If Obsido is part of a merger, business transaction or other business arrangement, it may have to disclose the personal data of data subjects to third parties.
The disclosure of data to third parties mainly occurs via digital data transfer, but data may also be disclosed in other manners such as by phone or by letter.
7. Regular disclosure and transfer of data outside the EU or the EEA
Data is not disclosed regularly to other parties than the Finnish Tax Administration and the Finnish Financial Supervisory Authority. Data is not transferred by the controller outside the EU or EEA.
8. Principles of the protection of the registry
Due diligence is taken in the processing of the registry, and data processed with data systems is protected appropriately. The digital data security of the data is also handled appropriately. The controller ensures that the stored data, the access rights to the software, and other data critical for the security of the personal data is handled in a confidential manner and that access to the data is only granted to those employees whose duties require it.
9. Rights to inspect the data and to request corrections to the data
Individuals in the registry have the right to inspect the data about them stored in the registry and to request corrections in eventual incorrect or incomplete data. If individuals wish to inspect the data stored about them or to request corrections to the data, the request must be sent in writing to the controller. When presenting this request, individuals must prove their identity to the controller. The controller shall respond to the customer within the month specified in the EU data protection legislation. To the extent that the data includes trade secrets or the personal data of other individuals, the data shall not be delivered. Rather, the customer is told of the existence of the data and can then request that the data be deleted, if desired.
On its own initiative or at the request of a data subject or as required for processing, Obsido deletes and corrects incorrect, unnecessary, incomplete or out-of-date personal data in the registry.

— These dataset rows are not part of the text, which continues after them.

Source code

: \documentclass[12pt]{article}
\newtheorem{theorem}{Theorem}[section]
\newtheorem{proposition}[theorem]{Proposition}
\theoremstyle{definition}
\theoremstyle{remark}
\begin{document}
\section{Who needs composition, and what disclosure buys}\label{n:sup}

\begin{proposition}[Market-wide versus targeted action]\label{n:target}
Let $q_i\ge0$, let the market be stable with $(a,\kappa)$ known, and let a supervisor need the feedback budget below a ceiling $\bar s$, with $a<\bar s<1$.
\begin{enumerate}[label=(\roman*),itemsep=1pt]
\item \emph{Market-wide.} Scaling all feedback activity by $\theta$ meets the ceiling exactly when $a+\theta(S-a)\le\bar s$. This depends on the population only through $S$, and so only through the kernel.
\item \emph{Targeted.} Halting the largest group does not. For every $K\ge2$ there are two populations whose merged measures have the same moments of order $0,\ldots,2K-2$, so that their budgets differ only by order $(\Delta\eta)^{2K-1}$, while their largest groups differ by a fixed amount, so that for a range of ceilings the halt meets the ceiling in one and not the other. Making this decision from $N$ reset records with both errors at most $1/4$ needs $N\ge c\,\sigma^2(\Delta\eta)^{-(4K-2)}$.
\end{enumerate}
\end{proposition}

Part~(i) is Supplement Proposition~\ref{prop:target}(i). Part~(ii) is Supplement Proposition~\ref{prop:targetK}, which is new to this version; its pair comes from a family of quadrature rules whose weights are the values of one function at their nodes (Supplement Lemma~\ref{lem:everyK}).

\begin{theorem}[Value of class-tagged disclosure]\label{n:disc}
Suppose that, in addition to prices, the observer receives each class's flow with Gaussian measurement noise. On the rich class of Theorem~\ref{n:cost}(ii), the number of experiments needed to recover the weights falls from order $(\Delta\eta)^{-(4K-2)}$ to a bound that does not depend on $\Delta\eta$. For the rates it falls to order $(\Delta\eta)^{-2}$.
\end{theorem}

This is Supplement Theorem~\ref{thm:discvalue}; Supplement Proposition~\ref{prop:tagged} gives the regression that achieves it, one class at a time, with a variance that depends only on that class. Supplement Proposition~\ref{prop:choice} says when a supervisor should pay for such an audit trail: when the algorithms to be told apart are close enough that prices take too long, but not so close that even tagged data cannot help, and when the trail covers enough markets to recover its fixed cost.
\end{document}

Right to transfer data and to limit processing
In accordance with the current data protection legislation, data subjects have the right to request that personal data delivered by them be transferred to another controller.

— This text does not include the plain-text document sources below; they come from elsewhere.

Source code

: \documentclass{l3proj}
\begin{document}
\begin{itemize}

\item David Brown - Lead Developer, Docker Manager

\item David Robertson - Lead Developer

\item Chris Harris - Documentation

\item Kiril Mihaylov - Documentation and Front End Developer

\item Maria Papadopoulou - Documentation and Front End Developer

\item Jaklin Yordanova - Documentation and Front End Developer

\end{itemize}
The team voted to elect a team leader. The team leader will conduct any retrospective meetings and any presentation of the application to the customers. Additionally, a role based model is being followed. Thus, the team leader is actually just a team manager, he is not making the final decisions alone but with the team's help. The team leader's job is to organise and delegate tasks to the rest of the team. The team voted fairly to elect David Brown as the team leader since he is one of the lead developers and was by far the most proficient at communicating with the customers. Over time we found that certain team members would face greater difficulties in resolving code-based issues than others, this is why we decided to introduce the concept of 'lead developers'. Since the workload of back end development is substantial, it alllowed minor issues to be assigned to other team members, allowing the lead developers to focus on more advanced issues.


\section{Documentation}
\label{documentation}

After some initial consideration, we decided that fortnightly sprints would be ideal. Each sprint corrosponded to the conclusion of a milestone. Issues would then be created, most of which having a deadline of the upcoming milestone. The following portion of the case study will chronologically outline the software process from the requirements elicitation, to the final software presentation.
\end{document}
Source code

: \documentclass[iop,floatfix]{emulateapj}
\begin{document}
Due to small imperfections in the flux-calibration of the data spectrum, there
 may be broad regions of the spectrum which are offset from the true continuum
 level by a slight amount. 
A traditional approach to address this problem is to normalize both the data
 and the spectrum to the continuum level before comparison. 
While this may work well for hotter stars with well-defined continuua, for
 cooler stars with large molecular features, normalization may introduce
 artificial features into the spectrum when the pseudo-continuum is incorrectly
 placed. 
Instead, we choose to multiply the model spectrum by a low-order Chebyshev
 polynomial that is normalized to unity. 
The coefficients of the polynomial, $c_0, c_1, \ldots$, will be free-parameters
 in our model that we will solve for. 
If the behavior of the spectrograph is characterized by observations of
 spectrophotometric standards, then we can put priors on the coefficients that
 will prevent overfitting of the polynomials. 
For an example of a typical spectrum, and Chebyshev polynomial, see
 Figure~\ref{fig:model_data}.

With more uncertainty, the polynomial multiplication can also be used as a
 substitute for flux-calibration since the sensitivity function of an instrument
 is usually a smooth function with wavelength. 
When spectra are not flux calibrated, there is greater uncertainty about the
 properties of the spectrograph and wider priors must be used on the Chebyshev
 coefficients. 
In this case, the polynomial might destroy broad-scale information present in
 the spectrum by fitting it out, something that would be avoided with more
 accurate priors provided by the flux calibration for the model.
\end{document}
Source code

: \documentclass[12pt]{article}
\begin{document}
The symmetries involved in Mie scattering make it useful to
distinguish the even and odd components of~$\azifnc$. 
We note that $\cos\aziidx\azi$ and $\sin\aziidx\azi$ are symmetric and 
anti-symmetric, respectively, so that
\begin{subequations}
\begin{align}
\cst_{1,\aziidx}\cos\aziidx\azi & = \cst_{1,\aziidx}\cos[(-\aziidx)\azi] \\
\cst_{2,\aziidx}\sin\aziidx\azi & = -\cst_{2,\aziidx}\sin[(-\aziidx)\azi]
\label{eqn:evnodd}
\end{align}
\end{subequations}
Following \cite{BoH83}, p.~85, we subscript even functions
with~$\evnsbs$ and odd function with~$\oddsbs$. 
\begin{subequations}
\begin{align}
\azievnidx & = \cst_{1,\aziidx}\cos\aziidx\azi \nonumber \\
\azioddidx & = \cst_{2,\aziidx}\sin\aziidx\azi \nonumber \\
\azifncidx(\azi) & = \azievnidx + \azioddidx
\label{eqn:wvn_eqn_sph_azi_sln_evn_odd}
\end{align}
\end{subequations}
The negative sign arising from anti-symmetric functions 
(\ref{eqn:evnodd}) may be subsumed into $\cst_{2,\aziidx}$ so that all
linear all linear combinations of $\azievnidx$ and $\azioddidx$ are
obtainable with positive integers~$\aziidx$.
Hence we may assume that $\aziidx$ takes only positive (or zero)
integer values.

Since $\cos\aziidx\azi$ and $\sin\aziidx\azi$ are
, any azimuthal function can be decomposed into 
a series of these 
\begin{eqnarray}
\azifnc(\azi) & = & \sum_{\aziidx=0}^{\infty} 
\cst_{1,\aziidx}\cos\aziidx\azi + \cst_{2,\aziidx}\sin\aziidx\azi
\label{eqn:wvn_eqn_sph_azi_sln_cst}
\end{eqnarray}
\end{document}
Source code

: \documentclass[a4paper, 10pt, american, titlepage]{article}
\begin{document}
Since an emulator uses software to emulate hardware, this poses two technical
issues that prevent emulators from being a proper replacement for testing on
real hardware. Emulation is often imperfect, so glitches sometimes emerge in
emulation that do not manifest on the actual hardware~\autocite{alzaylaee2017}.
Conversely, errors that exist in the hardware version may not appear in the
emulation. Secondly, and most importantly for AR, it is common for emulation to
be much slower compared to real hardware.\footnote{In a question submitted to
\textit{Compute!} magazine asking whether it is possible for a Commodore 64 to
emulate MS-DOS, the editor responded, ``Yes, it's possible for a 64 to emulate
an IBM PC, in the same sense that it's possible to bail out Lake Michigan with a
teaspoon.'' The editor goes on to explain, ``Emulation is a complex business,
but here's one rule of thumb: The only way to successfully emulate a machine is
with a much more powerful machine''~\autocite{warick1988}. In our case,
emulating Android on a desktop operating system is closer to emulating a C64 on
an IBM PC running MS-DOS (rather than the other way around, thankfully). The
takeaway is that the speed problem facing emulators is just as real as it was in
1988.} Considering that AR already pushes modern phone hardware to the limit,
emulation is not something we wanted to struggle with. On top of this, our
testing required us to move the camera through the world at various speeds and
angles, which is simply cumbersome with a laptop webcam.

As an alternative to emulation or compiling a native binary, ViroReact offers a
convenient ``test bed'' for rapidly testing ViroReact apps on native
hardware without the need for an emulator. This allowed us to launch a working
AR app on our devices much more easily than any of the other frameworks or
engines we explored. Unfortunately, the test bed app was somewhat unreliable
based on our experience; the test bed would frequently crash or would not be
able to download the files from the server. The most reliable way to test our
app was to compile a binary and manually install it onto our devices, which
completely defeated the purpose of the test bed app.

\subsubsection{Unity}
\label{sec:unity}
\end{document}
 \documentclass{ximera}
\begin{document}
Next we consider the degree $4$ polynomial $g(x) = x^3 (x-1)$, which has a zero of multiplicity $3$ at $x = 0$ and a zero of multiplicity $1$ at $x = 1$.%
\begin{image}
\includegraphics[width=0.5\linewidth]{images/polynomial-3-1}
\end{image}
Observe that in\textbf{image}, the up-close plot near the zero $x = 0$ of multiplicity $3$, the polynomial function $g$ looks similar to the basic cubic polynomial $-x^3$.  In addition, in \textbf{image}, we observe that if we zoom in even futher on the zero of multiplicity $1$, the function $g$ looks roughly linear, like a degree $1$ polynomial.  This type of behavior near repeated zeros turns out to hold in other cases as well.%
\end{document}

In situations where personal data suspected to be incorrect cannot be corrected or deleted or if the request for removal is unclear, Obsido shall limit access to the data.

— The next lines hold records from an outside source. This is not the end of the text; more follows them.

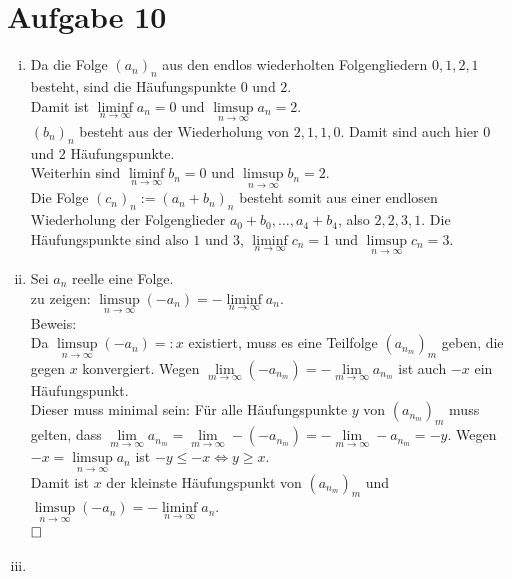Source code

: \documentclass[12pt,a4paper]{article}
\newcommand{\qed}{\null\nobreak\hfill\square}
\begin{document}
\section*{Aufgabe 10}

\begin{enumerate}[(i)]
    \item Da die Folge $(a_n)_n$ aus den endlos wiederholten Folgengliedern $0, 1, 2, 1$ besteht, sind die Häufungspunkte $0$ und $2$.\\
    Damit ist $\liminf\limits_{n \to \infty} a_n = 0$ und $\limsup\limits_{n \to \infty} a_n = 2$.\\

    $(b_n)_n$ besteht aus der Wiederholung von $2, 1, 1, 0$.
    Damit sind auch hier $0$ und $2$ Häufungspunkte.\\
    Weiterhin sind $\liminf\limits_{n \to \infty} b_n = 0$ und $\limsup\limits_{n \to \infty} b_n = 2$.\\

    Die Folge $(c_n)_n := (a_n + b_n)_n$ besteht somit aus einer endlosen Wiederholung der Folgenglieder $a_0 + b_0, \dots, a_4 + b_4$, also $2, 2, 3, 1$.
    Die Häufungspunkte sind also $1$ und $3$, $\liminf\limits_{n \to \infty} c_n = 1$ und $\limsup\limits_{n \to \infty} c_n = 3$.

    \item Sei $a_n$ reelle eine Folge.\\
    zu zeigen: $\limsup\limits_{n \to \infty} (-a_n) = -\liminf\limits_{n \to \infty} a_n$.\\
    Beweis:\\
    Da $\limsup\limits_{n \to \infty} (-a_n) =: x$ existiert, muss es eine Teilfolge $(a_{n_m})_m$ geben, die gegen $x$ konvergiert.
    Wegen $\lim\limits_{m \to \infty} (-a_{n_m}) = - \lim\limits_{m \to \infty} a_{n_m}$ ist auch $-x$ ein Häufungspunkt.\\
    Dieser muss minimal sein:
    Für alle Häufungspunkte $y$ von $(a_{n_m})_m$ muss gelten, dass $\lim\limits_{m \to \infty} a_{n_m} = \lim\limits_{m \to \infty} -(-a_{n_m}) = - \lim\limits_{m \to \infty} -a_{n_m} = -y$.
    Wegen $-x = \limsup\limits_{n \to \infty} a_n$ ist $-y \leq -x \Leftrightarrow y \geq x$.\\
    Damit ist $x$ der kleinste Häufungspunkt von $(a_{n_m})_m$ und $\limsup\limits_{n \to \infty} (-a_n) = - \liminf\limits_{n \to \infty} a_n$.\\
    $\qed$

    \item
\end{enumerate}
\end{document}
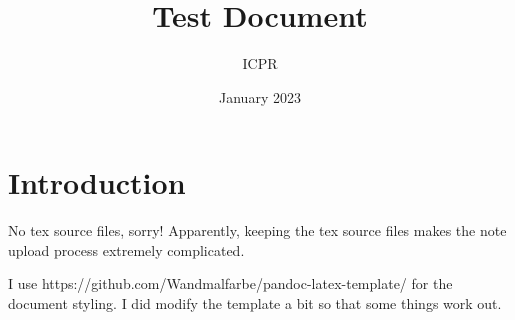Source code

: \documentclass{article}
\title{Test Document}
\author{ICPR }
\date{January 2023}
\begin{document}
    \maketitle


    \section{Introduction}

    No tex source files, sorry! Apparently, keeping the tex source files makes the note upload process extremely complicated.

    I use https://github.com/Wandmalfarbe/pandoc-latex-template/ for the document styling. I did
    modify the template a bit so that some things work out.
\end{document}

11. Other rights associated with personal data processing
Individuals in the registry generally have the right to request that the personal data about them be removed from the registry (“the right to be forgotten”). However, the rights stemming from this data protection legislation are superseded by financial industry legislation, which obligates the group to retain data.
12. The right to appeal to supervisory authorities
Data subjects have the right to appeal to supervisory authorities if a data subject believes that personal data about them has been processed in contravention of the current legislation. In the European Union, appeals may be made to data protection authorities, particularly to the data protection authorities of the state in which the subject lives or works or to the data protection authorities of the state in which the claimed infraction has occurred. The data protection authority in Finland is the Office of the Data Protection Ombudsman: tietosuoja.fi/en/home
13. Changes in the privacy policy
Obsido may change or update this data protection policy as necessary. Changes may also be based on changes in the relevant legislation on data protection. Data subjects are notified of significant changes by email.
This privacy policy was issued on June 18, 2018, version 1.1.